#### DESCRIPTION OF THE TASK:
The word "where" may appear in lines of the data; say how many such lines there are, with nothing beyond the number.
*** Begin section ***
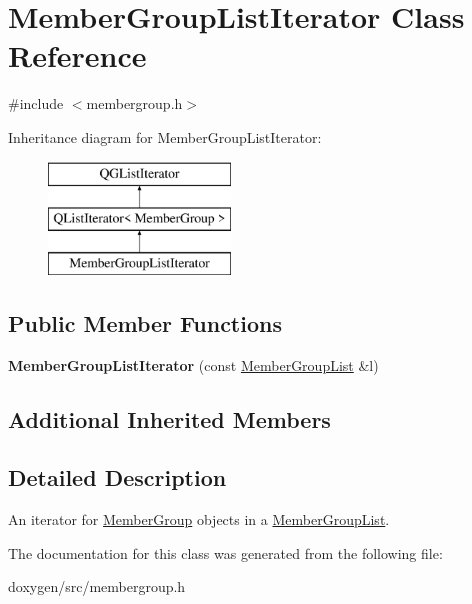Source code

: \hypertarget{class_member_group_list_iterator}{}\section{Member\+Group\+List\+Iterator Class Reference}
\label{class_member_group_list_iterator}


{\ttfamily \#include $<$membergroup.\+h$>$}

Inheritance diagram for Member\+Group\+List\+Iterator\+:\begin{figure}[H]
\begin{center}
\leavevmode
\includegraphics[height=3.000000cm]{class_member_group_list_iterator}
\end{center}
\end{figure}
\subsection*{Public Member Functions}
\begin{DoxyCompactItemize}
\item 
\mbox{\label{class_member_group_list_iterator_a59b53f24c0d48ed19052f0a93f0cbbae}} 
{\bfseries Member\+Group\+List\+Iterator} (const \mbox{\hyperlink{class_member_group_list}{Member\+Group\+List}} \&l)
\end{DoxyCompactItemize}
\subsection*{Additional Inherited Members}


\subsection{Detailed Description}
An iterator for \mbox{\hyperlink{class_member_group}{Member\+Group}} objects in a \mbox{\hyperlink{class_member_group_list}{Member\+Group\+List}}. 

The documentation for this class was generated from the following file\+:\begin{DoxyCompactItemize}
\item 
doxygen/src/membergroup.\+h\end{DoxyCompactItemize}
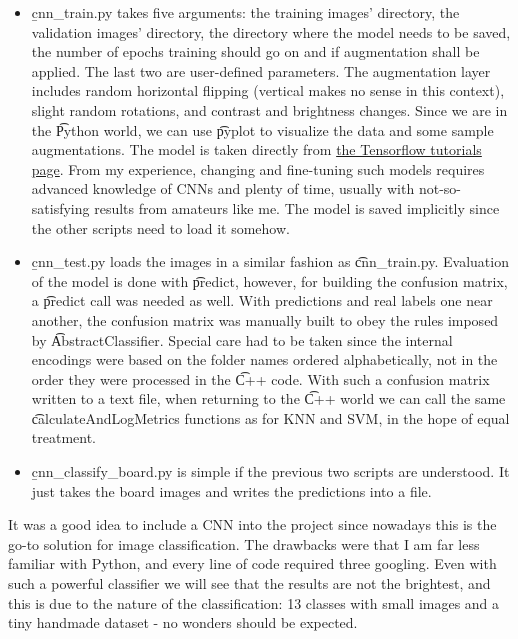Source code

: \begin{itemize}
    \item \b{cnn\_train.py} takes five arguments: the training images' directory, the validation images' directory, the directory where the model needs to be saved, the number of epochs training should go on and if augmentation shall be applied. The last two are user-defined parameters. The augmentation layer includes random horizontal flipping (vertical makes no sense in this context), slight random rotations, and contrast and brightness changes. Since we are in the \t{Python} world, we can use \t{pyplot} to visualize the data and some sample augmentations. The model is taken directly from \href{https://www.tensorflow.org/tutorials/images/classification#a_basic_keras_model}{the Tensorflow tutorials page}. From my experience, changing and fine-tuning such models requires advanced knowledge of CNNs and plenty of time, usually with not-so-satisfying results from amateurs like me. The model is saved implicitly since the other scripts need to load it somehow.
    
    \item \b{cnn\_test.py} loads the images in a similar fashion as \t{cnn\_train.py}. Evaluation of the model is done with \t{predict}, however, for building the confusion matrix, a \t{predict} call was needed as well. With predictions and real labels one near another, the confusion matrix was manually built to obey the rules imposed by \t{AbstractClassifier}. Special care had to be taken since the internal encodings were based on the folder names ordered alphabetically, not in the order they were processed in the \t{C++} code. With such a confusion matrix written to a text file, when returning to the \t{C++} world we can call the same \t{calculateAndLogMetrics} functions as for KNN and SVM, in the hope of equal treatment.
    
    \item \b{cnn\_classify\_board.py} is simple if the previous two scripts are understood. It just takes the board images and writes the predictions into a file.
\end{itemize}

It was a good idea to include a CNN into the project since nowadays this is the go-to solution for image classification. The drawbacks were that I am far less familiar with Python, and every line of code required three googling. Even with such a powerful classifier we will see that the results are not the brightest, and this is due to the nature of the classification: 13 classes with small images and a tiny handmade dataset - no wonders should be expected.


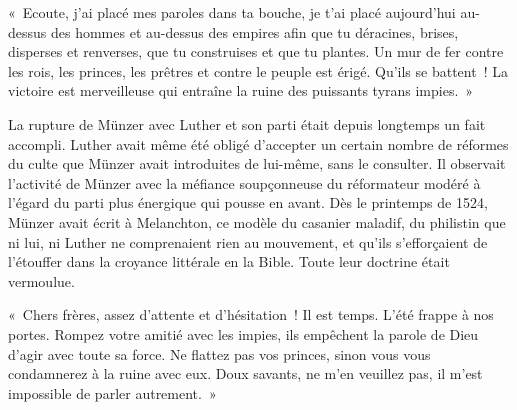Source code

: \documentclass[french,twoside]{book} %
\newenvironment{quoteblock}%
  {\begin{quoting}}
  {\end{quoting}}
\newenvironment{quotebar}{%
    \def\FrameCommand{{\color{rubric!10!}\vrule width 0.5em} \hspace{0.9em}}%
    \def\OuterFrameSep{\itemsep} %
    \MakeFramed {\advance\hsize-\width \FrameRestore}
  }%
  {%
    \endMakeFramed
  }
\renewenvironment{quoteblock}%
  {%
    \savenotes
    \setstretch{0.9}
    \normalfont
    \begin{quotebar}
  }
  {%
    \end{quotebar}
    \spewnotes
  }
\begin{document}
\begin{quoteblock}
 \noindent « Ecoute, j’ai placé mes paroles dans ta bouche, je t’ai placé aujourd’hui au-dessus des hommes et au-dessus des empires afin que tu déracines, brises, disperses et renverses, que tu construises et que tu plantes. Un mur de fer contre les rois, les princes, les prêtres et contre le peuple est érigé. Qu’ils se battent ! La victoire est merveilleuse qui entraîne la ruine des puissants tyrans impies. »
\end{quoteblock}

\noindent La rupture de Münzer avec Luther et son parti était depuis longtemps un fait accompli. Luther avait même été obligé d’accepter un certain nombre de réformes du culte que Münzer avait introduites de lui-même, sans le consulter. Il observait l’activité de Münzer avec la méfiance soupçonneuse du réformateur modéré à l’égard du parti plus énergique qui pousse en avant. Dès le printemps de 1524, Münzer avait écrit à Melanchton, ce modèle du casanier maladif, du philistin que ni lui, ni Luther ne comprenaient rien au mouvement, et qu’ils s’efforçaient de l’étouffer dans la croyance littérale en la Bible. Toute leur doctrine était vermoulue.\par

\begin{quoteblock}
 \noindent « Chers frères, assez d’attente et d’hésitation ! Il est temps. L’été frappe à nos portes. Rompez votre amitié avec les impies, ils empêchent la parole de Dieu d’agir avec toute sa force. Ne flattez pas vos princes, sinon vous vous condamnerez à la ruine avec eux. Doux savants, ne m’en veuillez pas, il m’est impossible de parler autrement. »
\end{quoteblock}
\end{document}
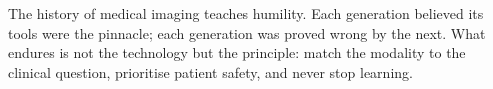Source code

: \begin{pearlbox}
The history of medical imaging teaches humility. Each generation believed its tools were the pinnacle; each generation was proved wrong by the next. What endures is not the technology but the principle: match the modality to the clinical question, prioritise patient safety, and never stop learning.
\end{pearlbox}

\clearpage
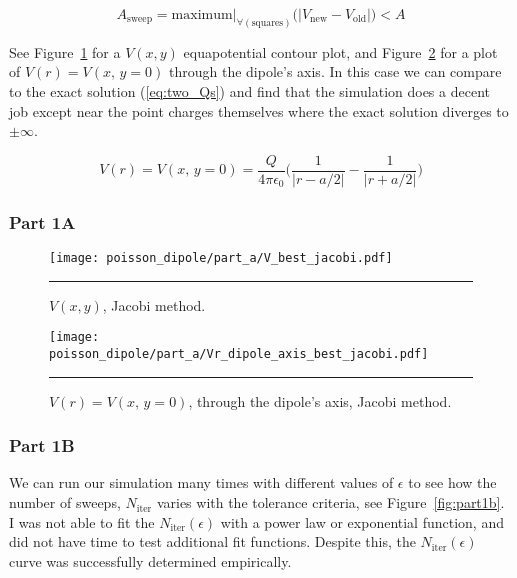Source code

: \documentclass[notitlepage,aps,prd,nofootinbib]{revtex4-1}
\begin{document}
\begin{equation} \label{eq:A_def} 
A_{\mathrm{sweep}} = \mathrm{maximum}|_{\forall (\mathrm{squares})} \bigg(\left|V_{\mathrm{new}} - V_{\mathrm{old}}\right|\bigg) < A
\end{equation}

See Figure~\ref{fig:part1a_V} for a $V\left(x, y\right)$ equapotential contour plot, and Figure~\ref{fig:part1a_Vr} for a plot of $V\left(r\right) = V\left(x,\,y=0\right)$ through the dipole's axis. In this case we can compare to the exact solution (\ref{eq:two_Qs}) and find that the simulation does a decent job except near the point charges themselves where the exact solution diverges to $\pm \infty$.

\begin{equation} \label{eq:two_Qs} 
V\left(r\right) = V\left(x,\,y=0\right) = \frac{Q}{4 \pi \epsilon_{0}} \bigg( \frac{1}{\left|r-a/2\right|} - \frac{1}{\left|r+a/2\right|} \bigg)
\end{equation}

\clearpage
\subsubsection{Part 1A}
\label{subsubsec:part_1a}

\begin{figure}[!htbc]
  \centering
  \texttt{[image: poisson\_dipole/part\_a/V\_best\_jacobi.pdf]}
	{\par\nobreak\rule[9pt]{35em}{0.5pt}\vspace{-5mm}}
	\caption{$V\left(x, y\right)$, Jacobi method.}
	\label{fig:part1a_V}
\end{figure}

\begin{figure}[!htbc]
  \centering
  \texttt{[image: poisson\_dipole/part\_a/Vr\_dipole\_axis\_best\_jacobi.pdf]}
	{\par\nobreak\rule[9pt]{35em}{0.5pt}\vspace{-5mm}}
	\caption{$V\left(r\right) = V\left(x,\,y=0\right)$, through the dipole's axis, Jacobi method.}
	\label{fig:part1a_Vr}
\end{figure}

\clearpage
\subsubsection{Part 1B}
\label{subsubsec:part_1b}

We can run our simulation many times with different values of $\epsilon$ to see how the number of sweeps, $N_{\mathrm{iter}}$ varies with the tolerance criteria, see Figure~\ref{fig:part1b}. I was not able to fit the $N_{\mathrm{iter}}\left(\epsilon\right)$ with a power law or exponential function, and did not have time to test additional fit functions. Despite this, the $N_{\mathrm{iter}}\left(\epsilon\right)$ curve was successfully determined empirically.
\end{document}
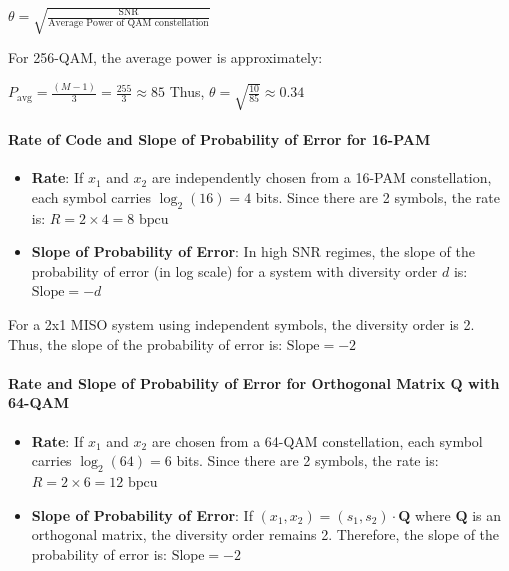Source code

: \documentclass[11pt]{article}
\begin{document}
\(\theta = \sqrt{\frac{\text{SNR}}{\text{Average Power of QAM constellation}}}\)

For 256-QAM, the average power is approximately:

\(P_{\text{avg}} = \frac{(M-1)}{3} = \frac{255}{3} \approx 85\) Thus,
\(\theta = \sqrt{\frac{10}{85}} \approx 0.34\)

\paragraph{Rate of Code and Slope of Probability of Error for
16-PAM}\label{rate-of-code-and-slope-of-probability-of-error-for-16-pam}

\begin{itemize}
\item
  \textbf{Rate}: If \(x_1\) and \(x_2\) are independently chosen from a
  16-PAM constellation, each symbol carries \(\log_2(16) = 4\) bits.
  Since there are 2 symbols, the rate is:
  \(R = 2 \times 4 = 8 \text{ bpcu}\)
\item
  \textbf{Slope of Probability of Error}: In high SNR regimes, the slope
  of the probability of error (in log scale) for a system with diversity
  order \(d\) is: \(\text{Slope} = -d\)
\end{itemize}

For a 2x1 MISO system using independent symbols, the diversity order is
2. Thus, the slope of the probability of error is: \(\text{Slope} = -2\)

\paragraph{\texorpdfstring{Rate and Slope of Probability of Error for
Orthogonal Matrix \(\mathbf{Q}\) with
64-QAM}{Rate and Slope of Probability of Error for Orthogonal Matrix \textbackslash mathbf\{Q\} with 64-QAM}}\label{rate-and-slope-of-probability-of-error-for-orthogonal-matrix-mathbfq-with-64-qam}

\begin{itemize}
\item
  \textbf{Rate}: If \(x_1\) and \(x_2\) are chosen from a 64-QAM
  constellation, each symbol carries \(\log_2(64) = 6\) bits. Since
  there are 2 symbols, the rate is: \(R = 2 \times 6 = 12 \text{ bpcu}\)
\item
  \textbf{Slope of Probability of Error}: If
  \((x_1, x_2) = (s_1, s_2) \cdot \mathbf{Q}\) where \(\mathbf{Q}\) is
  an orthogonal matrix, the diversity order remains 2. Therefore, the
  slope of the probability of error is: \(\text{Slope} = -2\)
\end{itemize}
\end{document}
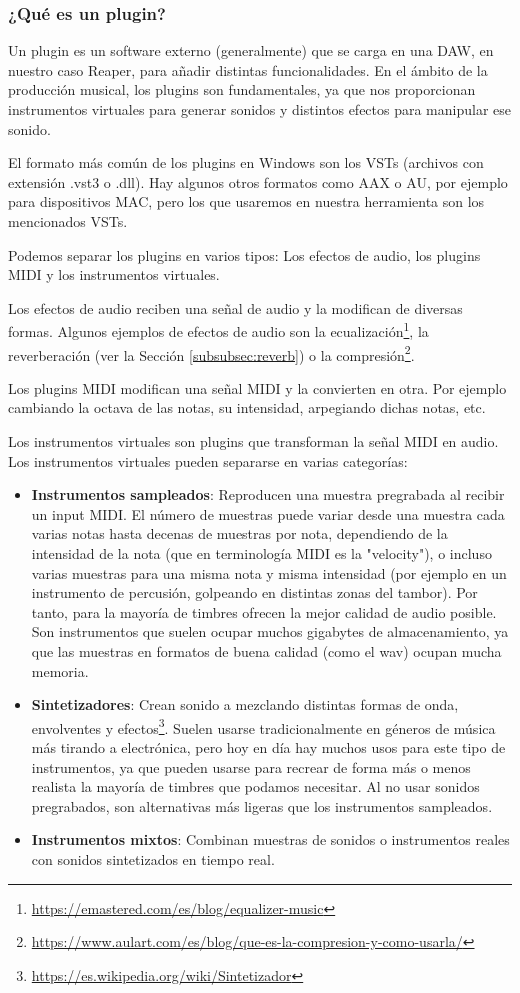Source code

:\subsubsection{¿Qué es un plugin?}\label{subsec:plugin}
Un plugin es un software externo (generalmente) que se carga en una DAW, en nuestro caso Reaper, para añadir distintas funcionalidades. En el ámbito de la producción musical, los plugins son fundamentales, ya que nos proporcionan instrumentos virtuales para generar sonidos y distintos efectos para manipular ese sonido.

El formato más común de los plugins en Windows son los VSTs (archivos con extensión .vst3 o .dll). Hay algunos otros formatos como AAX o AU, por ejemplo para dispositivos MAC, pero los que usaremos en nuestra herramienta son los mencionados VSTs. 

Podemos separar los plugins en varios tipos: Los efectos de audio, los plugins MIDI y los instrumentos virtuales.

Los efectos de audio reciben una señal de audio y la modifican de diversas formas. Algunos ejemplos de efectos de audio son la ecualización\footnote{\url{https://emastered.com/es/blog/equalizer-music}}, la reverberación (ver la Sección \ref{subsubsec:reverb}) o la compresión\footnote{\url{https://www.aulart.com/es/blog/que-es-la-compresion-y-como-usarla/}}.

Los plugins MIDI modifican una señal MIDI y la convierten en otra. Por ejemplo cambiando la octava de las notas, su intensidad, arpegiando dichas notas, etc.

Los instrumentos virtuales son plugins que transforman la señal MIDI en audio. Los instrumentos virtuales pueden separarse en varias categorías:
\begin{itemize}
    \item \textbf{Instrumentos sampleados}: Reproducen una muestra pregrabada al recibir un input MIDI. El número de muestras puede variar desde una muestra cada varias notas hasta decenas de muestras por nota, dependiendo de la intensidad de la nota (que en terminología MIDI es la "velocity"), o incluso varias muestras para una misma nota y misma intensidad (por ejemplo en un instrumento de percusión, golpeando en distintas zonas del tambor). Por tanto, para la mayoría de timbres ofrecen la mejor calidad de audio posible. Son instrumentos que suelen ocupar muchos gigabytes de almacenamiento, ya que las muestras en formatos de buena calidad (como el wav) ocupan mucha memoria.
    \item \textbf{Sintetizadores}: Crean sonido a mezclando distintas formas de onda, envolventes y efectos\footnote{\url{https://es.wikipedia.org/wiki/Sintetizador}}. Suelen usarse tradicionalmente en géneros de música más tirando a electrónica, pero hoy en día hay muchos usos para este tipo de instrumentos, ya que pueden usarse para recrear de forma más o menos realista la mayoría de timbres que podamos necesitar. Al no usar sonidos pregrabados, son alternativas más ligeras que los instrumentos sampleados.
    \item \textbf{Instrumentos mixtos}: Combinan muestras de sonidos o instrumentos reales con sonidos sintetizados en tiempo real.
\end{itemize}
*** End section ***
#### SOLUTION FOR THIS EXERCISE:
3